## Task to complete
Lines to return, exactly: from the line with "állapítani. \\ \hline" to the line with "Ismeri a számtani" in the entries below, both included.

[Dataset entries]
BEGIN
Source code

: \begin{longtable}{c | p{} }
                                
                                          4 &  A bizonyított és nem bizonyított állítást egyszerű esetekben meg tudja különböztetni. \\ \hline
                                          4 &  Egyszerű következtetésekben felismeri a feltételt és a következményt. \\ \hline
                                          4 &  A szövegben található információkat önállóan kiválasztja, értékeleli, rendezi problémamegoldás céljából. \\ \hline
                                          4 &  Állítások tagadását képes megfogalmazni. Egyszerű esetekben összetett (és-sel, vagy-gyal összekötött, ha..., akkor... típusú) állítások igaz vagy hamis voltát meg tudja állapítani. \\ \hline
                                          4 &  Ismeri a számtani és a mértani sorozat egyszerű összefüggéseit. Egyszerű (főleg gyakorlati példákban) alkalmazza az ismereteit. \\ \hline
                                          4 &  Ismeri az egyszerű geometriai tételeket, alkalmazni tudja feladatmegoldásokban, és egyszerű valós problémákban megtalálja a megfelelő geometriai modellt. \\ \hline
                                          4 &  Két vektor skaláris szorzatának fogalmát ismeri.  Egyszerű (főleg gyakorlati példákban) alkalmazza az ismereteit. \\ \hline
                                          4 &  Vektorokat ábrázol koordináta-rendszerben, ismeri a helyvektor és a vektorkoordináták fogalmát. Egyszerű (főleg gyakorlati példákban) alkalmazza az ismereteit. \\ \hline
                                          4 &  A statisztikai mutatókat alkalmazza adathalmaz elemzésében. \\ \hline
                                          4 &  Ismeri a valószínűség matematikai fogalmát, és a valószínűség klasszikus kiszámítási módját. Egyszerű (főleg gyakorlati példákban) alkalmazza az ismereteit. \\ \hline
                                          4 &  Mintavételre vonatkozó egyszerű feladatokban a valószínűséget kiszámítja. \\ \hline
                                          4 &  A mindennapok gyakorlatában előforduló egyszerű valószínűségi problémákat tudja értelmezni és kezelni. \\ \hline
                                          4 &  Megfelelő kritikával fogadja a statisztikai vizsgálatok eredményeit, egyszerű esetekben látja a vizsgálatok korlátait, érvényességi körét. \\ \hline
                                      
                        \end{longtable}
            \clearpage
END
## Task solution
                                          4 &  Állítások tagadását képes megfogalmazni. Egyszerű esetekben összetett (és-sel, vagy-gyal összekötött, ha..., akkor... típusú) állítások igaz vagy hamis voltát meg tudja állapítani. \\ \hline
                                          4 &  Ismeri a számtani és a mértani sorozat egyszerű összefüggéseit. Egyszerű (főleg gyakorlati példákban) alkalmazza az ismereteit. \\ \hline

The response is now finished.